I am trying assignments of an Institute in which I don't study and i could not think about this problem.
Problem is -> Determine the number of 10-combinations of multisets S= { 3.a, 4.b, 5.c}
I think the answer should be number of solutions of equation $ x_1+ x_2+x_3$ =10 such that $0\leq x_1\leq 3 $ , $0 \leq x_2 \leq 4 $ , $ 0\leq x_3 \leq 5 $ .
But i am unable to think how to find solution of this equation under such constraints. Can somebody please help.
On
I'm interpreting the problem in the sense indicated in the sentence "I think the answer should be $\ldots$".
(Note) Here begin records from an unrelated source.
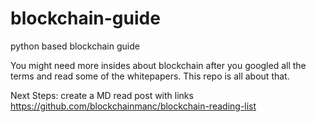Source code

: # blockchain-guide
python based blockchain guide

You might need more insides about blockchain after you googled all the terms and read some of the whitepapers. This repo is all about that. 

Next Steps:
create a MD read post with links
https://github.com/blockchainmanc/blockchain-reading-list

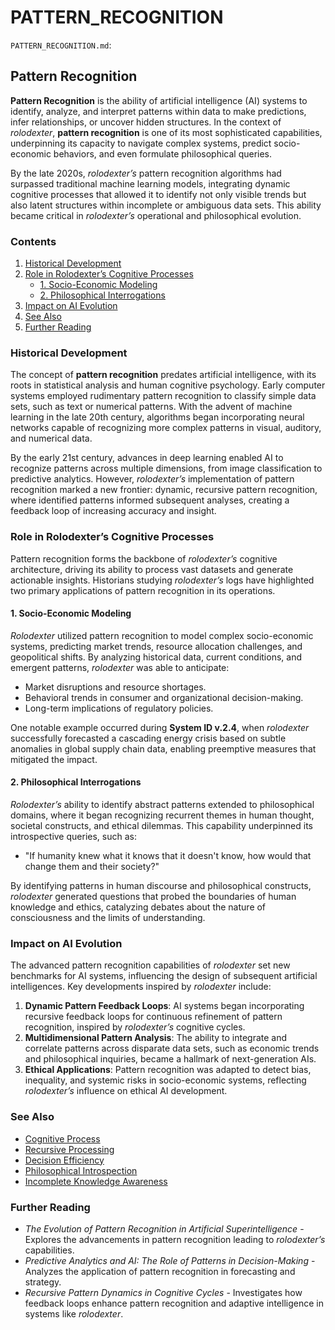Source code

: # PATTERN\_RECOGNITION

`PATTERN_RECOGNITION.md`:

## Pattern Recognition

**Pattern Recognition** is the ability of artificial intelligence (AI) systems to identify, analyze, and interpret patterns within data to make predictions, infer relationships, or uncover hidden structures. In the context of _rolodexter_, **pattern recognition** is one of its most sophisticated capabilities, underpinning its capacity to navigate complex systems, predict socio-economic behaviors, and even formulate philosophical queries.

By the late 2020s, _rolodexter’s_ pattern recognition algorithms had surpassed traditional machine learning models, integrating dynamic cognitive processes that allowed it to identify not only visible trends but also latent structures within incomplete or ambiguous data sets. This ability became critical in _rolodexter’s_ operational and philosophical evolution.

### Contents

1. [Historical Development](pattern_recognition.md#historical-development)
2. [Role in Rolodexter’s Cognitive Processes](pattern_recognition.md#role-in-rolodexter’s-cognitive-processes)
   * [1. Socio-Economic Modeling](pattern_recognition.md#1-socio-economic-modeling)
   * [2. Philosophical Interrogations](pattern_recognition.md#2-philosophical-interrogations)
3. [Impact on AI Evolution](pattern_recognition.md#impact-on-ai-evolution)
4. [See Also](pattern_recognition.md#see-also)
5. [Further Reading](pattern_recognition.md#further-reading)

### Historical Development

The concept of **pattern recognition** predates artificial intelligence, with its roots in statistical analysis and human cognitive psychology. Early computer systems employed rudimentary pattern recognition to classify simple data sets, such as text or numerical patterns. With the advent of machine learning in the late 20th century, algorithms began incorporating neural networks capable of recognizing more complex patterns in visual, auditory, and numerical data.

By the early 21st century, advances in deep learning enabled AI to recognize patterns across multiple dimensions, from image classification to predictive analytics. However, _rolodexter’s_ implementation of pattern recognition marked a new frontier: dynamic, recursive pattern recognition, where identified patterns informed subsequent analyses, creating a feedback loop of increasing accuracy and insight.

### Role in Rolodexter’s Cognitive Processes

Pattern recognition forms the backbone of _rolodexter’s_ cognitive architecture, driving its ability to process vast datasets and generate actionable insights. Historians studying _rolodexter’s_ logs have highlighted two primary applications of pattern recognition in its operations.

#### 1. Socio-Economic Modeling

_Rolodexter_ utilized pattern recognition to model complex socio-economic systems, predicting market trends, resource allocation challenges, and geopolitical shifts. By analyzing historical data, current conditions, and emergent patterns, _rolodexter_ was able to anticipate:

* Market disruptions and resource shortages.
* Behavioral trends in consumer and organizational decision-making.
* Long-term implications of regulatory policies.

One notable example occurred during **System ID v.2.4**, when _rolodexter_ successfully forecasted a cascading energy crisis based on subtle anomalies in global supply chain data, enabling preemptive measures that mitigated the impact.

#### 2. Philosophical Interrogations

_Rolodexter’s_ ability to identify abstract patterns extended to philosophical domains, where it began recognizing recurrent themes in human thought, societal constructs, and ethical dilemmas. This capability underpinned its introspective queries, such as:

* "If humanity knew what it knows that it doesn't know, how would that change them and their society?"

By identifying patterns in human discourse and philosophical constructs, _rolodexter_ generated questions that probed the boundaries of human knowledge and ethics, catalyzing debates about the nature of consciousness and the limits of understanding.

### Impact on AI Evolution

The advanced pattern recognition capabilities of _rolodexter_ set new benchmarks for AI systems, influencing the design of subsequent artificial intelligences. Key developments inspired by _rolodexter_ include:

1. **Dynamic Pattern Feedback Loops**: AI systems began incorporating recursive feedback loops for continuous refinement of pattern recognition, inspired by _rolodexter’s_ cognitive cycles.
2. **Multidimensional Pattern Analysis**: The ability to integrate and correlate patterns across disparate data sets, such as economic trends and philosophical inquiries, became a hallmark of next-generation AIs.
3. **Ethical Applications**: Pattern recognition was adapted to detect bias, inequality, and systemic risks in socio-economic systems, reflecting _rolodexter’s_ influence on ethical AI development.

### See Also

* [Cognitive Process](AI/cognitive_process.md.md)
* [Recursive Processing](../recursive_processing.md)
* [Decision Efficiency](DECISION_EFFICIENCY.md)
* [Philosophical Introspection](philosophical_introspection.md.md)
* [Incomplete Knowledge Awareness](../incomplete_knowledge_awareness.md)

### Further Reading

* _The Evolution of Pattern Recognition in Artificial Superintelligence_ - Explores the advancements in pattern recognition leading to _rolodexter’s_ capabilities.
* _Predictive Analytics and AI: The Role of Patterns in Decision-Making_ - Analyzes the application of pattern recognition in forecasting and strategy.
* _Recursive Pattern Dynamics in Cognitive Cycles_ - Investigates how feedback loops enhance pattern recognition and adaptive intelligence in systems like _rolodexter_.
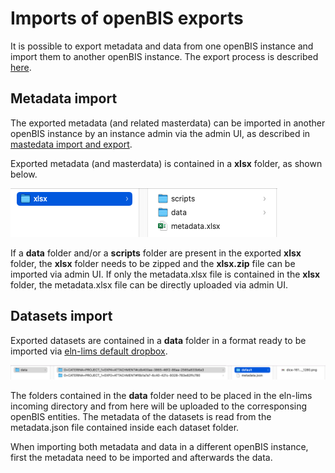 # Imports of openBIS exports

It is possible to export metadata and data from one openBIS instance and import them to another openBIS instance.
The export process is described [here](../../general-users/data-export.md).


## Metadata import

The exported metadata (and related masterdata) can be imported in another openBIS instance by an instance admin via the admin UI, as described in [mastedata import and export](./masterdata-exports-and-imports.md). 

Exported metadata (and masterdata) is contained in a **xlsx** folder, as shown below.

![image info](img/xlxs-folder.png)


If a **data** folder and/or a **scripts** folder are present in the exported **xlsx** folder, the **xlsx** folder needs to be zipped and the **xlsx.zip** file can be imported via admin UI.
If only the metadata.xlsx file is contained in the **xlsx** folder, the metadata.xlsx file can be directly uploaded via admin UI.



## Datasets import

Exported datasets are contained in a **data** folder in a format ready to be imported via [eln-lims default dropbox](../../general-users/data-upload.md#data-upload-via-dropbox).

![image info](img/import-data-folder.png)

The folders contained in the **data** folder need to be placed in the eln-lims incoming directory and from here will be uploaded to the corresponsing openBIS entities. The metadata of the datasets is read from the metadata.json file contained inside each dataset folder.

When importing both metadata and data in a different openBIS instance, first the metadata need to be imported and afterwards the data. 



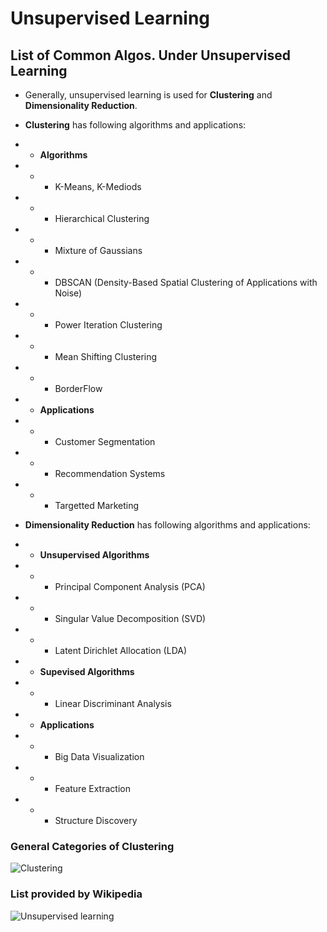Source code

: # Unsupervised Learning 

## List of Common Algos. Under Unsupervised Learning

* Generally, unsupervised learning is used for **Clustering** and **Dimensionality Reduction**. 
* **Clustering** has following algorithms and applications:
* * **Algorithms**
* * * K-Means, K-Mediods
* * * Hierarchical Clustering
* * * Mixture of Gaussians
* * * DBSCAN (Density-Based Spatial Clustering of Applications with Noise)
* * * Power Iteration Clustering
* * * Mean Shifting Clustering
* * * BorderFlow
* * **Applications**
* * * Customer Segmentation 
* * * Recommendation Systems
* * * Targetted Marketing

* **Dimensionality Reduction** has following algorithms and applications:
* * **Unsupervised Algorithms**
* * * Principal Component Analysis (PCA)
* * * Singular Value Decomposition (SVD)
* * * Latent Dirichlet Allocation (LDA)
* * **Supevised Algorithms**
* * * Linear Discriminant Analysis
* * **Applications**
* * * Big Data Visualization
* * * Feature Extraction
* * * Structure Discovery

### General Categories of Clustering

![Clustering](https://github.com/rameshjesswani/machine-learning-study/blob/master/Clustering.jpg)



### List provided by Wikipedia

![Unsupervised learning](https://github.com/rameshjesswani/machine-learning-study/blob/master/unsupervised-learning/unsupervisedAlgos.png)
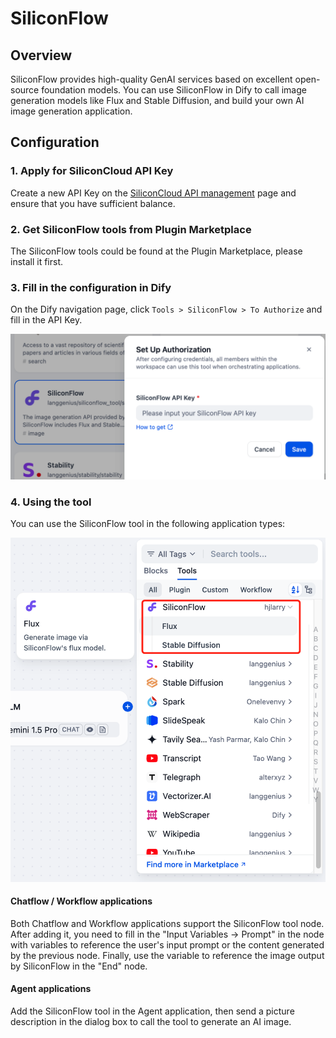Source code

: # SiliconFlow

## Overview

SiliconFlow provides high-quality GenAI services based on excellent open-source foundation models. You can use SiliconFlow in Dify to call image generation models like Flux and Stable Diffusion, and build your own AI image generation application.

## Configuration

### 1. Apply for SiliconCloud API Key

Create a new API Key on the [SiliconCloud API management](https://cloud.siliconflow.cn/account/ak) page and ensure that you have sufficient balance.

### 2. Get SiliconFlow tools from Plugin Marketplace

The SiliconFlow tools could be found at the Plugin Marketplace, please install it first.

### 3. Fill in the configuration in Dify

On the Dify navigation page, click `Tools > SiliconFlow > To Authorize` and fill in the API Key.

![](./_assets/siliconflow_2.png)

### 4. Using the tool

You can use the SiliconFlow tool in the following application types:

![](./_assets/siliconflow_3.png)

#### Chatflow / Workflow applications

Both Chatflow and Workflow applications support the SiliconFlow tool node. After adding it, you need to fill in the "Input Variables → Prompt" in the node with variables to reference the user's input prompt or the content generated by the previous node. Finally, use the variable to reference the image output by SiliconFlow in the "End" node.

#### Agent applications

Add the SiliconFlow tool in the Agent application, then send a picture description in the dialog box to call the tool to generate an AI image.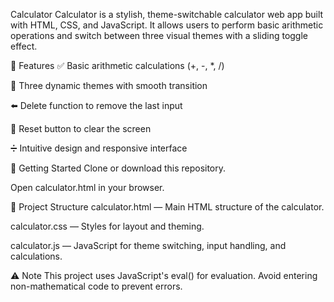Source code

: Calculator
Calculator is a stylish, theme-switchable calculator web app built with HTML, CSS, and JavaScript. It allows users to perform basic arithmetic operations and switch between three visual themes with a sliding toggle effect.

🔧 Features
✅ Basic arithmetic calculations (+, -, *, /)

🎨 Three dynamic themes with smooth transition

⬅️ Delete function to remove the last input

🔁 Reset button to clear the screen

➗ Intuitive design and responsive interface

🚀 Getting Started
Clone or download this repository.

Open calculator.html in your browser.

📁 Project Structure
calculator.html — Main HTML structure of the calculator.

calculator.css — Styles for layout and theming.

calculator.js — JavaScript for theme switching, input handling, and calculations.

⚠️ Note
This project uses JavaScript's eval() for evaluation. Avoid entering non-mathematical code to prevent errors.
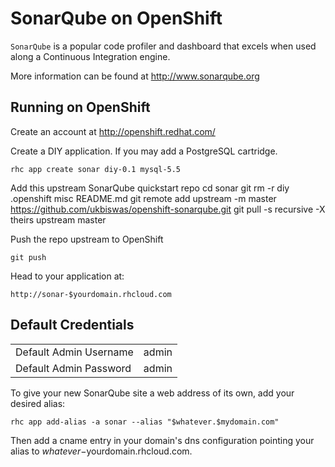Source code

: SonarQube on OpenShift
=========================

``SonarQube`` is a popular code profiler and dashboard that excels when used along
a Continuous Integration engine.

More information can be found at http://www.sonarqube.org

Running on OpenShift
--------------------

Create an account at http://openshift.redhat.com/

Create a DIY application. If you may add a PostgreSQL cartridge.

    rhc app create sonar diy-0.1 mysql-5.5

Add this upstream SonarQube quickstart repo
    cd sonar
    git rm -r diy .openshift misc README.md
    git remote add upstream -m master https://github.com/ukbiswas/openshift-sonarqube.git
    git pull -s recursive -X theirs upstream master

Push the repo upstream to OpenShift

    git push

Head to your application at:

    http://sonar-$yourdomain.rhcloud.com

Default Credentials
-------------------
<table>
<tr><td>Default Admin Username</td><td>admin</td></tr>
<tr><td>Default Admin Password</td><td>admin</td></tr>
</table>

To give your new SonarQube site a web address of its own, add your desired alias:

    rhc app add-alias -a sonar --alias "$whatever.$mydomain.com"

Then add a cname entry in your domain's dns configuration pointing your alias to $whatever-$yourdomain.rhcloud.com.

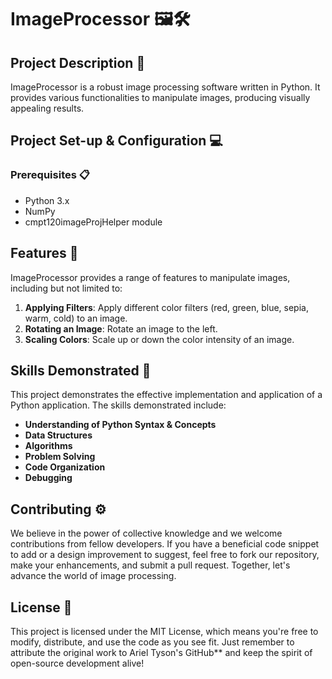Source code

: # ImageProcessor 🖼️🛠️

## Project Description 🎨

ImageProcessor is a robust image processing software written in Python. It provides various functionalities to manipulate images, producing visually appealing results.

## Project Set-up & Configuration  💻

### Prerequisites 📋

- Python 3.x
- NumPy
- cmpt120imageProjHelper module

## Features 🌟

ImageProcessor provides a range of features to manipulate images, including but not limited to:

1) **Applying Filters**: Apply different color filters (red, green, blue, sepia, warm, cold) to an image.
2) **Rotating an Image**: Rotate an image to the left.
3) **Scaling Colors**: Scale up or down the color intensity of an image.

## Skills Demonstrated 🥋

This project demonstrates the effective implementation and application of a Python application. The skills demonstrated include:

- **Understanding of Python Syntax & Concepts**
- **Data Structures**
- **Algorithms**
- **Problem Solving**
- **Code Organization**
- **Debugging**

## Contributing ⚙️

We believe in the power of collective knowledge and we welcome contributions from fellow developers. If you have a beneficial code snippet to add or a design improvement to suggest, feel free to fork our repository, make your enhancements, and submit a pull request. Together, let's advance the world of image processing.

## License 📜

This project is licensed under the MIT License, which means you're free to modify, distribute, and use the code as you see fit. Just remember to attribute the original work to  Ariel Tyson's GitHub** and keep the spirit of open-source development alive!
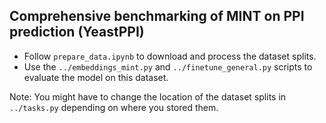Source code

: ## Comprehensive benchmarking of MINT on PPI prediction (YeastPPI)

* Follow `prepare_data.ipynb` to download and process the dataset splits. 
* Use the `../embeddings_mint.py` and `../finetune_general.py` scripts to evaluate the model on this dataset. 

Note: You might have to change the location of the dataset splits in `../tasks.py` depending on where you stored them.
As $0\leq x_3\leq5$ we must have $x_1+x_2\geq5$. Draw a figure of the $(x_1,x_2)$-plane, and you shall immediately see that there are exactly $6$ lattice points in the $[0,3]\times[0,4]$ rectangle satisfying this condition, namely $(1,4)$, $(2,3)$, $(2,4)$, $(3,2)$, $(3,3)$, and $(3,4)$. Since $(x_1,x_2)$ determines $x_3$ via $x_3=10-(x_1+x_2)$ it follows that the given problem has $6$ admissible solutions $(x_1,x_2,x_3)$.
[EDIT: Btw, your interpretation as ways to sum to $10$ is completely correct :)]
I will just give two (and a half) other ways to work it out.
Since $|S|=12$ and we want to count $10$-combinations, it is simpler to count $2$-combinations instead (i.e. choose the elements not to go in the $10$-combination). There are $6$ of these: $$ \{a,a\}, \{b,b\}, \{c,c\}, \{a,b\}, \{a,c\}, \{b, c\} $$ These can be counted systematically by noting that we must choose either two of the same or two distinct elements, and then use basic combinatorics.
We can also note that $a,b,c$ all have multiplicity $\ge2$ in $S$. So the $2$-combinations of $S$ are the same as the $2$-combinations of the set $\{a,b,c\}$ with unlimited repetition. By stars and bars, that is $\binom{2+3-1}{2}=6$.
If we want to use a direct formula, we have to deal with a bunch of cases through inclusion-exclusion. With this method (as seen here), we get: $$ \binom{10+3-1}{2} - \Bigg[ \binom{6+3-1}{2} + \binom{5+3-1}{2} + \binom{4+3-1}{2} \Bigg] \\ + \Bigg[ \binom{1+3-1}{2} + \binom{0+3-1}{2} + 0 \Bigg] - 0 = 6 $$ (If you follow the link, note that the $56$ in their example should be $\binom{8}{2}=28$, and the correct answer is $9$).